I have a really complex HLSL shader doing tons of texture reads, using shader model 3 in Direct3D9. The complex code is only used at some pixels so I put an if-statement around that block of code. To my surprise this gives no performance gain at all. If I use clip(-1) instead I do see an enormous performance boost, so this shader is indeed the bottleneck of my program. Why doesn't the branching improve my performance without the clip(-1) line?
I found this topic: How much performance do conditionals and unused samplers/textures add to SM2/3 pixel shaders? This topic states that in shader model 3 it is possible to optimise with branching, but the performance is that of the worst of each batch of pixels. In may case the slow branch is taken mostly at the edges of the screen and the fast branch is mostly at the centre of the screen. I think this means that batches of pixels will generally take the same branch, so I would expect a performance gain this way.
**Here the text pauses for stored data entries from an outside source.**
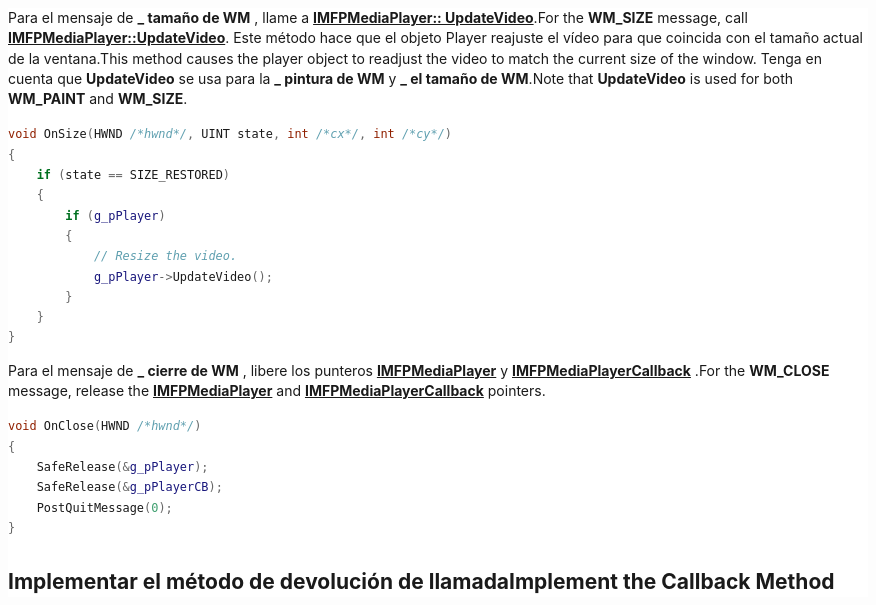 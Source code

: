 

<span data-ttu-id="50b66-170">Para el mensaje de **\_ tamaño de WM** , llame a [**IMFPMediaPlayer:: UpdateVideo**](/windows/desktop/api/mfplay/nf-mfplay-imfpmediaplayer-updatevideo).</span><span class="sxs-lookup"><span data-stu-id="50b66-170">For the **WM\_SIZE** message, call [**IMFPMediaPlayer::UpdateVideo**](/windows/desktop/api/mfplay/nf-mfplay-imfpmediaplayer-updatevideo).</span></span> <span data-ttu-id="50b66-171">Este método hace que el objeto Player reajuste el vídeo para que coincida con el tamaño actual de la ventana.</span><span class="sxs-lookup"><span data-stu-id="50b66-171">This method causes the player object to readjust the video to match the current size of the window.</span></span> <span data-ttu-id="50b66-172">Tenga en cuenta que **UpdateVideo** se usa para la **\_ pintura de WM** y **\_ el tamaño de WM**.</span><span class="sxs-lookup"><span data-stu-id="50b66-172">Note that **UpdateVideo** is used for both **WM\_PAINT** and **WM\_SIZE**.</span></span>


```C++
void OnSize(HWND /*hwnd*/, UINT state, int /*cx*/, int /*cy*/)
{
    if (state == SIZE_RESTORED)
    {
        if (g_pPlayer)
        {
            // Resize the video.
            g_pPlayer->UpdateVideo();
        }
    }
}
```



<span data-ttu-id="50b66-173">Para el mensaje de **\_ cierre de WM** , libere los punteros [**IMFPMediaPlayer**](/windows/desktop/api/mfplay/nn-mfplay-imfpmediaplayer) y [**IMFPMediaPlayerCallback**](/windows/desktop/api/mfplay/nn-mfplay-imfpmediaplayercallback) .</span><span class="sxs-lookup"><span data-stu-id="50b66-173">For the **WM\_CLOSE** message, release the [**IMFPMediaPlayer**](/windows/desktop/api/mfplay/nn-mfplay-imfpmediaplayer) and [**IMFPMediaPlayerCallback**](/windows/desktop/api/mfplay/nn-mfplay-imfpmediaplayercallback) pointers.</span></span>


```C++
void OnClose(HWND /*hwnd*/)
{
    SafeRelease(&g_pPlayer);
    SafeRelease(&g_pPlayerCB);
    PostQuitMessage(0);
}
```



## <a name="implement-the-callback-method"></a><span data-ttu-id="50b66-174">Implementar el método de devolución de llamada</span><span class="sxs-lookup"><span data-stu-id="50b66-174">Implement the Callback Method</span></span>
In pseudo-code the pixel shader looks like this:
float4 colour = tex2D(texture, uv);
if (colour.a < 0.5f)
{
//I only get a performance boost if I replace this line with clip(-1);
oColour = colour;
}
else
{
complexSlowCodeWithTonsOfTextureReadsGoesHere;
oColour = result;
}
oColour *= 2;
This gives me the exact same performance as when I remove the branching and always use the code in the slow else-branch. If I replace the fifth line with clip(-1) I see an enormous performance boost (and a mostly black screen) so the if-statement is actually functioning.
Am I doing something wrong here or is it not possible to optimise a shader like this in shader model 3?